Study after study applaud the part that healthy eating and exercise play in encouraging healthy aging. Past research highlights that exercise and a balanced diet can boost cognitive well-being among neurologically ill patients as well.
For instance, exercise can help improve the symptoms of Alzheimer’s disease. On top of that, a healthy diet such as the MIND diet can prevent cognitive decline. The latest research, however, adds hard numbers of the positive effects of exercising and healthy eating on aging.
How Can Exercise and A Healthy Diet Help?
The latest study appears in the journal Neurology. It dug into the impact of exercising and nutritious eating on aging and learned that both the factors can help slow aging. In fact, senior individuals who show signs of cognitive decline can improve their brain’s condition by eating healthfully and exercising regularly.
Older adults who followed such a plan showed improvements on their cognitive tests. Study lead, James Blumenthal, and his team divided the participant pool of 160 people into four groups. All participants were aged over 55 and showed signs of decline in their thinking skills.
The first group in the investigation participated in an aerobic exercise plan. Participants of the other groups were assigned to a low-sodium diet. The third group was asked to change their diet as well as exercise at the same time. The last group was the control group that was given educational sessions on how to improve the brain health.
The Findings of the Study
As expected, the group that ate healthily and exercised at the same time showed the most improvement in their cognitive tests after a duration of six months. Their test results improved by nine years.
Originally, their thinking skills had declined to that of 90-year-olds. After exercising and eating well, their performance resembled those of 84-year-old people.
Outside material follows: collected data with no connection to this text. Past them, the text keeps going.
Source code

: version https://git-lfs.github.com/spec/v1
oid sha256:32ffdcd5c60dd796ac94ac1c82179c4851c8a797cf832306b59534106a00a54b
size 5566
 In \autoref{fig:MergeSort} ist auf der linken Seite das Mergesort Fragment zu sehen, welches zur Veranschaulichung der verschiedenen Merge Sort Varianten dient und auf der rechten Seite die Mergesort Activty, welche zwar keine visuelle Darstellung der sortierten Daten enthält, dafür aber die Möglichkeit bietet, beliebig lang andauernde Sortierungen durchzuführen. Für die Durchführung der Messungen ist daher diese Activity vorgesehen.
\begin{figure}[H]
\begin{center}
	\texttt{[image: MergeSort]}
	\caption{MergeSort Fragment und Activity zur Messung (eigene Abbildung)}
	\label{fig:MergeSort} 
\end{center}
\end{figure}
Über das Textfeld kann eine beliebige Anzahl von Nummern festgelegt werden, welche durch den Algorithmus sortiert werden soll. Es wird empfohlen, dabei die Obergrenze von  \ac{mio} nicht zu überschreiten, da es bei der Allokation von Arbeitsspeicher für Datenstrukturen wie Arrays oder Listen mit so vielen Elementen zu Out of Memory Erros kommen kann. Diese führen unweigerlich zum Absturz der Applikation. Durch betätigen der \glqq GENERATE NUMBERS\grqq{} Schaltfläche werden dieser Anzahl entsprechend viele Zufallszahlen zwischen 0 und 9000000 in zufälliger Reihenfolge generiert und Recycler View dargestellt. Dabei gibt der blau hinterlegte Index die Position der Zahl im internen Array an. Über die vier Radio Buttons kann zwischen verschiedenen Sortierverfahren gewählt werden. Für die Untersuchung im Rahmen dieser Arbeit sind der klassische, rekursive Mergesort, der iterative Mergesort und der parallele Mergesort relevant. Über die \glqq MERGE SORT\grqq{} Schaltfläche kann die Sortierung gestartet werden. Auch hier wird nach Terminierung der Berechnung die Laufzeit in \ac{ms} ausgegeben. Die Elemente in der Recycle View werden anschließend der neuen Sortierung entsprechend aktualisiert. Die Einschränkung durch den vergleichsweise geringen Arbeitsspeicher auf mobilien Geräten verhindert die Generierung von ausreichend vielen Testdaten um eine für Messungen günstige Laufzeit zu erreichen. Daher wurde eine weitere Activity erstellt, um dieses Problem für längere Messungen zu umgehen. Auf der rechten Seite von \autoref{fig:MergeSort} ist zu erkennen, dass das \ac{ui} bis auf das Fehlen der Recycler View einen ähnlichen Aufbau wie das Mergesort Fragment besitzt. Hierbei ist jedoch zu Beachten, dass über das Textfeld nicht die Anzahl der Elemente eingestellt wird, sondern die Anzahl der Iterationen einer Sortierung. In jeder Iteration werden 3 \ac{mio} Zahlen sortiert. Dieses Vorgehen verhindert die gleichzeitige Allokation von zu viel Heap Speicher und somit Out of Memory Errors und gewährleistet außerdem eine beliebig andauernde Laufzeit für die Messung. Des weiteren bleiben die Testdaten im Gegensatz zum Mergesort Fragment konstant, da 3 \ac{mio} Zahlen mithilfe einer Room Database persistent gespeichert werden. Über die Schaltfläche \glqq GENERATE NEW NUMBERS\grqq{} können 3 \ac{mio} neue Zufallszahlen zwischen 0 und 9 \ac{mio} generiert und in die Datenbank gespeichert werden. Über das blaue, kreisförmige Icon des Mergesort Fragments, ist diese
The participants in the control group showed a continued decline in their test scores. Plus, the researchers did not note any substantial benefit from either of the groups that changed their diet and exercised alone.
The results show that it is never too late to stick to a healthy diet and exercise well even if you or someone you know has stepped into the zone of cognitive impairment.
Aging comes with a decline in the brain’s performance. This is known as mild cognitive impairment (MCI). You can always slow the aging clock though. Dedicate some time to exercise and eat a brain-healthy diet.
These two steps will help you against cognitive decline as this study confirms like previous research before it. Try to add more omega-3 fatty acids to your diet. You also need antioxidants to fight inflammation, which negatively affects your brain function. The best sources of these free-radical fighting agents are berries.
Furthermore, you can get your omega-3s content from fatty fish and olive oil. If remembering these and other important nutrients gets confusing, you can always follow a diet plan such as the Mediterranean diet or the MIND diet.